What is required: Return the run of lines below that opens with the line containing "spend a long" and closes with the line containing "Para o desenvolvimento do", keeping each one exact.

Plain-text document sources:

* * * * * * *

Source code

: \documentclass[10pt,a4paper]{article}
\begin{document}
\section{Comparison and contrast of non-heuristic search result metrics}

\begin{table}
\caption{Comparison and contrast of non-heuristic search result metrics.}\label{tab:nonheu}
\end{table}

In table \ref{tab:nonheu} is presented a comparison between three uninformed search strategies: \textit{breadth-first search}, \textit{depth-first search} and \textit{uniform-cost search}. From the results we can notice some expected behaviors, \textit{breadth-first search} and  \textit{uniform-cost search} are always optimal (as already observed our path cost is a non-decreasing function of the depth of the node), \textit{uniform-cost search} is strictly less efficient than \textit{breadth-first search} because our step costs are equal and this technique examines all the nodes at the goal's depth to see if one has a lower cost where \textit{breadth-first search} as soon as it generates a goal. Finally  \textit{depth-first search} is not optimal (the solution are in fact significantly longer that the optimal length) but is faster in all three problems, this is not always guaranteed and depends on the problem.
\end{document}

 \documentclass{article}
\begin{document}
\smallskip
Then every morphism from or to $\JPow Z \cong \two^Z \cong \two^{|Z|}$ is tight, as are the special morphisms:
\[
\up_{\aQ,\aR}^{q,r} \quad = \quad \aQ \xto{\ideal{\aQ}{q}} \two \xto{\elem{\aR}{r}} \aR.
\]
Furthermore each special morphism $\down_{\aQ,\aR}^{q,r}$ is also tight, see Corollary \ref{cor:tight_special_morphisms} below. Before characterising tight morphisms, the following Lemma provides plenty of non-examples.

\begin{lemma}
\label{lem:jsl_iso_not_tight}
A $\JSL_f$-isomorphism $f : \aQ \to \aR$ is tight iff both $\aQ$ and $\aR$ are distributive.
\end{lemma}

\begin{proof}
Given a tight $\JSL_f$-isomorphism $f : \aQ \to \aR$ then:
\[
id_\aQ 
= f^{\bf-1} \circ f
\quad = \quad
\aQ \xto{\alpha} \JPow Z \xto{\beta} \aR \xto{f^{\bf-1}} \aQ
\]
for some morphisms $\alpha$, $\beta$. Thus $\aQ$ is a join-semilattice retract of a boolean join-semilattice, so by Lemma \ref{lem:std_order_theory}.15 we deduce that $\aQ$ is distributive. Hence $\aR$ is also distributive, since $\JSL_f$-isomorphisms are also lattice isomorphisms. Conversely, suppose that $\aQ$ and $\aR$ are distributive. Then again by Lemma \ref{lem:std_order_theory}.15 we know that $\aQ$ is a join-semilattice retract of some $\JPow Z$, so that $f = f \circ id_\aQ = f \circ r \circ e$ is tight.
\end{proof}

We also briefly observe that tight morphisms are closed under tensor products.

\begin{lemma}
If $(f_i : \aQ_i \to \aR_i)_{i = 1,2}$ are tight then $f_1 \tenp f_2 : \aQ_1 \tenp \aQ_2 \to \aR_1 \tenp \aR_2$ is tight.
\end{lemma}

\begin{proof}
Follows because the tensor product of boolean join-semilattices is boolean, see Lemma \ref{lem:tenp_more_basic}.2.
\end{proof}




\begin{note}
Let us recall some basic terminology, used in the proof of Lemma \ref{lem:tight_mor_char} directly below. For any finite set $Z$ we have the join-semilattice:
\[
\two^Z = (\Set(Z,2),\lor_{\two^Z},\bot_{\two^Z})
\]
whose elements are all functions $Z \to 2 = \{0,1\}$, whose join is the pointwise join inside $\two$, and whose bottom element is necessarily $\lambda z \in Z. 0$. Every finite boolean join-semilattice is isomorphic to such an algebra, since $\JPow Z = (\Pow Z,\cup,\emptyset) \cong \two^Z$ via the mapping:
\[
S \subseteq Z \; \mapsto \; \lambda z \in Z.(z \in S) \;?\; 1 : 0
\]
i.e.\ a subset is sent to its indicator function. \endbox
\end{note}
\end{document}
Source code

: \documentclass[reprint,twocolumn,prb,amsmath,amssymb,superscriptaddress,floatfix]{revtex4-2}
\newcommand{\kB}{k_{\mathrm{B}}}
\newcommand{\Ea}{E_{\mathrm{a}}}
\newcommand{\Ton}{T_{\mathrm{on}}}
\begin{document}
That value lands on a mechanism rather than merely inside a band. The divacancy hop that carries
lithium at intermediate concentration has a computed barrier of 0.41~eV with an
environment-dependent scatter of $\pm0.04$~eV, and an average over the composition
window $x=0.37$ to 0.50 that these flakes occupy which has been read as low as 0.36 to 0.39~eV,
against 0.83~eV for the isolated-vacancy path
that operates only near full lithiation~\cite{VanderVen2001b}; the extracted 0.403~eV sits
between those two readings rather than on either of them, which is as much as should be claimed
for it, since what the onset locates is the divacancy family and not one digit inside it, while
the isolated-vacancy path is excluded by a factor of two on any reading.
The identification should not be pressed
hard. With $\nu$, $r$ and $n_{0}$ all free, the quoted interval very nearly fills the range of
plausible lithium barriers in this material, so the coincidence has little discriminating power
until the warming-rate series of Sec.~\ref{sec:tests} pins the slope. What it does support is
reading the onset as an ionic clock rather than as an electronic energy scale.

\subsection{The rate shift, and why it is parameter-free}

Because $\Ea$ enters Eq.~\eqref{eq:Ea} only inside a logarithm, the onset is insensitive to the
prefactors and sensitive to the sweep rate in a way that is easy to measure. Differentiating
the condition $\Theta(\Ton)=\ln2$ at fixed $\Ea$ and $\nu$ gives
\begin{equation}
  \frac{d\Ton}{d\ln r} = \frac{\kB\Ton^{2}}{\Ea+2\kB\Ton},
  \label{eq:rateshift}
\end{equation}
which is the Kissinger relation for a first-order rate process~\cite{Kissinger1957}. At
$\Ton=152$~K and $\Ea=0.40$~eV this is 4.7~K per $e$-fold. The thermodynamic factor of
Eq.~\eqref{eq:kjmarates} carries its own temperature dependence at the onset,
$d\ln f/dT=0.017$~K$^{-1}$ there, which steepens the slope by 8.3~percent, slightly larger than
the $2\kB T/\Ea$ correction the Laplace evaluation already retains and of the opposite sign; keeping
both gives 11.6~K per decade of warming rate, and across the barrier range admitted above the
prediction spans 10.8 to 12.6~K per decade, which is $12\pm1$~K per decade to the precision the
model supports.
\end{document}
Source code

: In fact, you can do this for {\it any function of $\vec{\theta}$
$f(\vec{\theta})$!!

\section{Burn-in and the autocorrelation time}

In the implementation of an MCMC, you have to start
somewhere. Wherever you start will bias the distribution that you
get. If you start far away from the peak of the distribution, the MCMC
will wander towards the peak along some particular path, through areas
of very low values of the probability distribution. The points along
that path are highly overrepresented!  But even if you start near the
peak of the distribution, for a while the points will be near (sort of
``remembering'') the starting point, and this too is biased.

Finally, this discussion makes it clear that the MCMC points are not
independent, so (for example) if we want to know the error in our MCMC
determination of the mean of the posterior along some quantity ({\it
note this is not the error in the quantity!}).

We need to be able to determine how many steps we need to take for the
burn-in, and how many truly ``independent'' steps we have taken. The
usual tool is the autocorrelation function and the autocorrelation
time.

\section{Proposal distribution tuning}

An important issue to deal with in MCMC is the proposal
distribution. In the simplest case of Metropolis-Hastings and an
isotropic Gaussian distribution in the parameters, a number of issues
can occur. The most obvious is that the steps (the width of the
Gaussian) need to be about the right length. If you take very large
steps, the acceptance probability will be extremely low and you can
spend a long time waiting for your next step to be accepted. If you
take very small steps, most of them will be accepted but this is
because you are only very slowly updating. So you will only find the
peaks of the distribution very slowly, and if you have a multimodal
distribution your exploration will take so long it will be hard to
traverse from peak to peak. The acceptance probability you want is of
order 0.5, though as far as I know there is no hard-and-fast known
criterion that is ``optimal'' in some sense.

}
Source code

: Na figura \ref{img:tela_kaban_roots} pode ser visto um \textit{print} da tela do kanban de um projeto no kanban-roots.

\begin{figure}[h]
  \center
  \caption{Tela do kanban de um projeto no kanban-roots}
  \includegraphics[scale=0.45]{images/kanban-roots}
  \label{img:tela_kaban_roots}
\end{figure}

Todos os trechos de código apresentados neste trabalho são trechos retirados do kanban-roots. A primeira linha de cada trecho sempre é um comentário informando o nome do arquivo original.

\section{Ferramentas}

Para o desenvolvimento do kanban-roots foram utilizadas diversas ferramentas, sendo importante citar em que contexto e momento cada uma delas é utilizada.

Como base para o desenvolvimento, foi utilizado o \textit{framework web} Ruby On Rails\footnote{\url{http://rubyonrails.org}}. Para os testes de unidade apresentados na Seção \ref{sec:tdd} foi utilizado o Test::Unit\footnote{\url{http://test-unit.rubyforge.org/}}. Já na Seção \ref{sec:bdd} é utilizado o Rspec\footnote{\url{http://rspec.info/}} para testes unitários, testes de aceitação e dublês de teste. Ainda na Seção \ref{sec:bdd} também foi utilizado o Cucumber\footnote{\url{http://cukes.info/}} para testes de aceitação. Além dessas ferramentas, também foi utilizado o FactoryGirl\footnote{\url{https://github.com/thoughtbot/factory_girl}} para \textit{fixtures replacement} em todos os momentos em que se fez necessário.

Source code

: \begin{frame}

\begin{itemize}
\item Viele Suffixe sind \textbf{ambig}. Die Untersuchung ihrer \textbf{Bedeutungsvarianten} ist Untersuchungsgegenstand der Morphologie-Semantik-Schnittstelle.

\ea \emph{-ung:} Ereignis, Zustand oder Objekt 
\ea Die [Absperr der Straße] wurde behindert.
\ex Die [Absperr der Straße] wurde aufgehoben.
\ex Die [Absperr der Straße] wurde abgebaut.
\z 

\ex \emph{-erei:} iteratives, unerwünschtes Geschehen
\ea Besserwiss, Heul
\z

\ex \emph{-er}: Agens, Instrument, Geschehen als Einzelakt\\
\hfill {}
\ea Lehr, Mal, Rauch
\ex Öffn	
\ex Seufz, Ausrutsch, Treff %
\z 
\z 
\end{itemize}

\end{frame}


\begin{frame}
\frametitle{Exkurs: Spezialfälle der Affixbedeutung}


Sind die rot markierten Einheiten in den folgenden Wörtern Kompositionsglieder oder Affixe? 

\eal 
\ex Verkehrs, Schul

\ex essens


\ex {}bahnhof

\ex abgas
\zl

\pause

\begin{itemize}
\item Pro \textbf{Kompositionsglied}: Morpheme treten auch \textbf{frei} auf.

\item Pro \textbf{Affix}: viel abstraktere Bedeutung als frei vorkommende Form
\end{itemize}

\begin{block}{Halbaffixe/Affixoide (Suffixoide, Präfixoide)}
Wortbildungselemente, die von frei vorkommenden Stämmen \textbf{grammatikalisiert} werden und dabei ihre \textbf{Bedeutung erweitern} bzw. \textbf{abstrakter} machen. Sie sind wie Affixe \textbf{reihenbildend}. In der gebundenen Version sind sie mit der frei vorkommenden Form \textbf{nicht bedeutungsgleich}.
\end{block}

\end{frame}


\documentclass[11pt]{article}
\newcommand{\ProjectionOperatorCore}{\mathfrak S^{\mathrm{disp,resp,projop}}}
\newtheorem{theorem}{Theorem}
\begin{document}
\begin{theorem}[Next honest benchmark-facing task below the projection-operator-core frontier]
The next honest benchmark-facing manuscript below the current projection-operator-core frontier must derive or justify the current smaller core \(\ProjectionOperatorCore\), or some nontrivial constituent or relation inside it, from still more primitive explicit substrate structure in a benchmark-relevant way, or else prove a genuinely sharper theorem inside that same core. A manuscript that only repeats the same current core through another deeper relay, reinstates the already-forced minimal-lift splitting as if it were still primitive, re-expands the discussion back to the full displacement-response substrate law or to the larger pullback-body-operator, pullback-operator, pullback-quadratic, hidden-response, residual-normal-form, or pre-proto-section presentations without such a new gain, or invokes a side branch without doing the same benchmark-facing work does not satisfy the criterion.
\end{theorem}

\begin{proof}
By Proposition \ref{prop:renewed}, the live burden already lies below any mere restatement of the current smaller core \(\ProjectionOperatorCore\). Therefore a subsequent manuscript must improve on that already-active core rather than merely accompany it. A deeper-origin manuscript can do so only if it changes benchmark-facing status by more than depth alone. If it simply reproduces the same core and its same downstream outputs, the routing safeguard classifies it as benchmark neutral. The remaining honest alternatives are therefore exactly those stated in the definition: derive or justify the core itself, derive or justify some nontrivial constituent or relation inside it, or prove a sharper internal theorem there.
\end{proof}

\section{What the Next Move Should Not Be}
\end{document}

* * * * * * *

Your response:
spend a long time waiting for your next step to be accepted. If you
take very small steps, most of them will be accepted but this is
because you are only very slowly updating. So you will only find the
peaks of the distribution very slowly, and if you have a multimodal
distribution your exploration will take so long it will be hard to
traverse from peak to peak. The acceptance probability you want is of
order 0.5, though as far as I know there is no hard-and-fast known
criterion that is ``optimal'' in some sense.

}
Source code

: Na figura \ref{img:tela_kaban_roots} pode ser visto um \textit{print} da tela do kanban de um projeto no kanban-roots.

\begin{figure}[h]
  \center
  \caption{Tela do kanban de um projeto no kanban-roots}
  \includegraphics[scale=0.45]{images/kanban-roots}
  \label{img:tela_kaban_roots}
\end{figure}

Todos os trechos de código apresentados neste trabalho são trechos retirados do kanban-roots. A primeira linha de cada trecho sempre é um comentário informando o nome do arquivo original.

\section{Ferramentas}

Para o desenvolvimento do kanban-roots foram utilizadas diversas ferramentas, sendo importante citar em que contexto e momento cada uma delas é utilizada.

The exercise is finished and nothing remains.